I have changed the code according to MIGRATE.txt
but now i am getting an error at
public long getCorpCount(Vector <SpanTermQuery> clauses)
{
long count=0;
try {
SpanQuery [] clause= new SpanQuery[clauses.size()];
clause= clauses.toArray(clause);
// SpanNearQuery sq = new SpanNearQuery(clause,1,true);
SpanOrQuery sq=new
SpanOrQuery(clause); error here
Spans spans=sq.getSpans(findFeatures.reader);
while(spans.next()) //here was the error
{
count++;
}
}
catch (Exception e) {
// TODO: handle exception
e.printStackTrace();
}
return count ;
}
the error log is :
please use MultiFields.getDeletedDocs, or wrap your IndexReader with
SlowMultiReaderWrapper, if you really need a top level Bits deletedDocs
at
org.apache.lucene.index.DirectoryReader.getDeletedDocs(DirectoryReader.java:371)
at
org.apache.lucene.search.spans.SpanTermQuery.getSpans(SpanTermQuery.java:84)
at
org.apache.lucene.search.spans.SpanOrQuery$1.initSpanQueue(SpanOrQuery.java:172)
at
org.apache.lucene.search.spans.SpanOrQuery$1.next(SpanOrQuery.java:184)
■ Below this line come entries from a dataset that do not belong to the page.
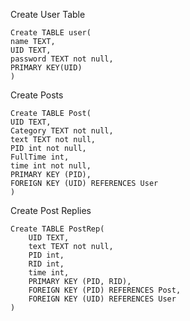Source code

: Create User Table

    Create TABLE user(
    name TEXT,
    UID TEXT,
    password TEXT not null,
    PRIMARY KEY(UID)
    )

Create Posts

    Create TABLE Post(
    UID TEXT,
    Category TEXT not null,
    text TEXT not null,
    PID int not null,
    FullTime int,
    time int not null,
    PRIMARY KEY (PID),
    FOREIGN KEY (UID) REFERENCES User
    )
Create Post Replies

    Create TABLE PostRep(
        UID TEXT,
        text TEXT not null,
        PID int,
        RID int,
        time int,
        PRIMARY KEY (PID, RID),
        FOREIGN KEY (PID) REFERENCES Post,
        FOREIGN KEY (UID) REFERENCES User
    )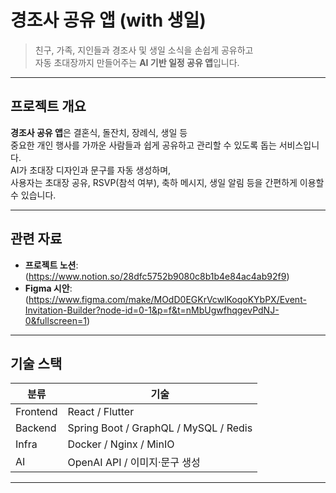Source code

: # 경조사 공유 앱 (with 생일)

> 친구, 가족, 지인들과 경조사 및 생일 소식을 손쉽게 공유하고  
> 자동 초대장까지 만들어주는 **AI 기반 일정 공유 앱**입니다.

---

## 프로젝트 개요

**경조사 공유 앱**은 결혼식, 돌잔치, 장례식, 생일 등  
중요한 개인 행사를 가까운 사람들과 쉽게 공유하고 관리할 수 있도록 돕는 서비스입니다.  
AI가 초대장 디자인과 문구를 자동 생성하며,  
사용자는 초대장 공유, RSVP(참석 여부), 축하 메시지, 생일 알림 등을 간편하게 이용할 수 있습니다.

---

## 관련 자료

- **프로젝트 노션**: (https://www.notion.so/28dfc5752b9080c8b1b4e84ac4ab92f9)
- **Figma 시안**: (https://www.figma.com/make/MOdD0EGKrVcwlKoqoKYbPX/Event-Invitation-Builder?node-id=0-1&p=f&t=nMbUgwfhqgevPdNJ-0&fullscreen=1)

---

## 기술 스택

| 분류 | 기술 |
|------|------|
| Frontend | React / Flutter |
| Backend | Spring Boot / GraphQL / MySQL / Redis |
| Infra | Docker / Nginx / MinIO |
| AI | OpenAI API / 이미지·문구 생성 |

---
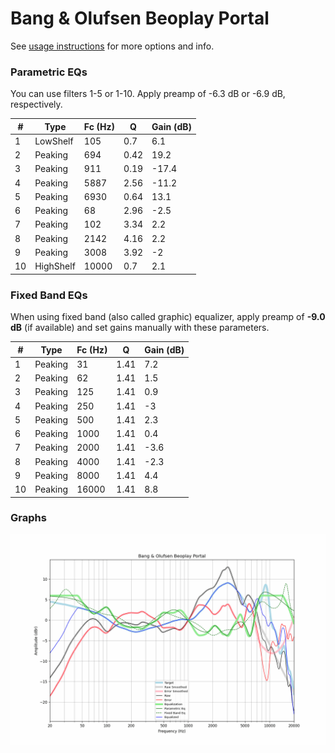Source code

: # Bang & Olufsen Beoplay Portal
See [usage instructions](https://github.com/jaakkopasanen/AutoEq#usage) for more options and info.

### Parametric EQs
You can use filters 1-5 or 1-10. Apply preamp of -6.3 dB or -6.9 dB, respectively.

|   # | Type      |   Fc (Hz) |    Q |   Gain (dB) |
|-----|-----------|-----------|------|-------------|
|   1 | LowShelf  |       105 | 0.7  |         6.1 |
|   2 | Peaking   |       694 | 0.42 |        19.2 |
|   3 | Peaking   |       911 | 0.19 |       -17.4 |
|   4 | Peaking   |      5887 | 2.56 |       -11.2 |
|   5 | Peaking   |      6930 | 0.64 |        13.1 |
|   6 | Peaking   |        68 | 2.96 |        -2.5 |
|   7 | Peaking   |       102 | 3.34 |         2.2 |
|   8 | Peaking   |      2142 | 4.16 |         2.2 |
|   9 | Peaking   |      3008 | 3.92 |        -2   |
|  10 | HighShelf |     10000 | 0.7  |         2.1 |

### Fixed Band EQs
When using fixed band (also called graphic) equalizer, apply preamp of **-9.0 dB** (if available) and set gains manually with these parameters.

|   # | Type    |   Fc (Hz) |    Q |   Gain (dB) |
|-----|---------|-----------|------|-------------|
|   1 | Peaking |        31 | 1.41 |         7.2 |
|   2 | Peaking |        62 | 1.41 |         1.5 |
|   3 | Peaking |       125 | 1.41 |         0.9 |
|   4 | Peaking |       250 | 1.41 |        -3   |
|   5 | Peaking |       500 | 1.41 |         2.3 |
|   6 | Peaking |      1000 | 1.41 |         0.4 |
|   7 | Peaking |      2000 | 1.41 |        -3.6 |
|   8 | Peaking |      4000 | 1.41 |        -2.3 |
|   9 | Peaking |      8000 | 1.41 |         4.4 |
|  10 | Peaking |     16000 | 1.41 |         8.8 |

### Graphs
![](./Bang%20&%20Olufsen%20Beoplay%20Portal.png)
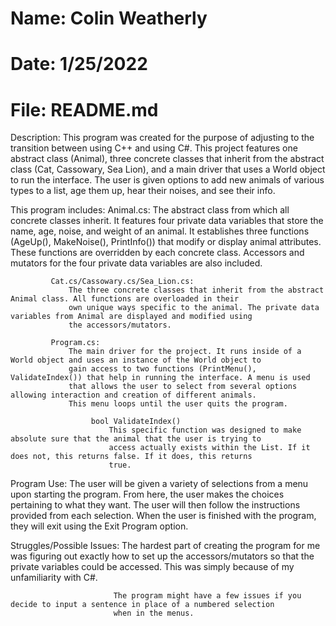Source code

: # Name: Colin Weatherly
# Date: 1/25/2022
# File: README.md

Description: This program was created for the purpose of adjusting to the transition between using C++ and using C#.
             This project features one abstract class (Animal), three concrete classes that inherit from the abstract
             class (Cat, Cassowary, Sea Lion), and a main driver that uses a World object to run the interface. The user
             is given options to add new animals of various types to a list, age them up, hear their noises, and see their
             info.
            
This program includes:
             Animal.cs:
                 The abstract class from which all concrete classes inherit. It features four private data variables that store
                 the name, age, noise, and weight of an animal. It establishes three functions (AgeUp(), MakeNoise(), 
                 PrintInfo()) that modify or display animal attributes. These functions are overridden by each concrete class.
                 Accessors and mutators for the four private data variables are also included.
                 
             Cat.cs/Cassowary.cs/Sea_Lion.cs:
                 The three concrete classes that inherit from the abstract Animal class. All functions are overloaded in their
                 own unique ways specific to the animal. The private data variables from Animal are displayed and modified using
                 the accessors/mutators.
                 
             Program.cs:
                 The main driver for the project. It runs inside of a World object and uses an instance of the World object to
                 gain access to two functions (PrintMenu(), ValidateIndex()) that help in running the interface. A menu is used
                 that allows the user to select from several options allowing interaction and creation of different animals.
                 This menu loops until the user quits the program.
                 
                      bool ValidateIndex()
                          This specific function was designed to make absolute sure that the animal that the user is trying to
                          access actually exists within the List. If it does not, this returns false. If it does, this returns
                          true.
                          
Program Use: The user will be given a variety of selections from a menu upon starting the program. From here, the user makes
             the choices pertaining to what they want. The user will then follow the instructions provided from each
             selection. When the user is finished with the program, they will exit using the Exit Program option.
             
Struggles/Possible Issues: The hardest part of creating the program for me was figuring out exactly how to set up the
                           accessors/mutators so that the private variables could be accessed. This was simply because of my
                           unfamiliarity with C#.
                           
                           The program might have a few issues if you decide to input a sentence in place of a numbered selection
                           when in the menus.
at rankPhrase.calFeatures.Document.getCorpCount(Document.java:489)
at rankPhrase.calFeatures.Document.calculateTfCorpus(Document.java:468)
at
rankPhrase.calFeatures.findFeatures.computeAllFeatures(findFeatures.java:309)
at
rankPhrase.calFeatures.findFeatures.LoadPhrases(findFeatures.java:235)
at rankPhrase.calFeatures.findFeatures.main(findFeatures.java:380)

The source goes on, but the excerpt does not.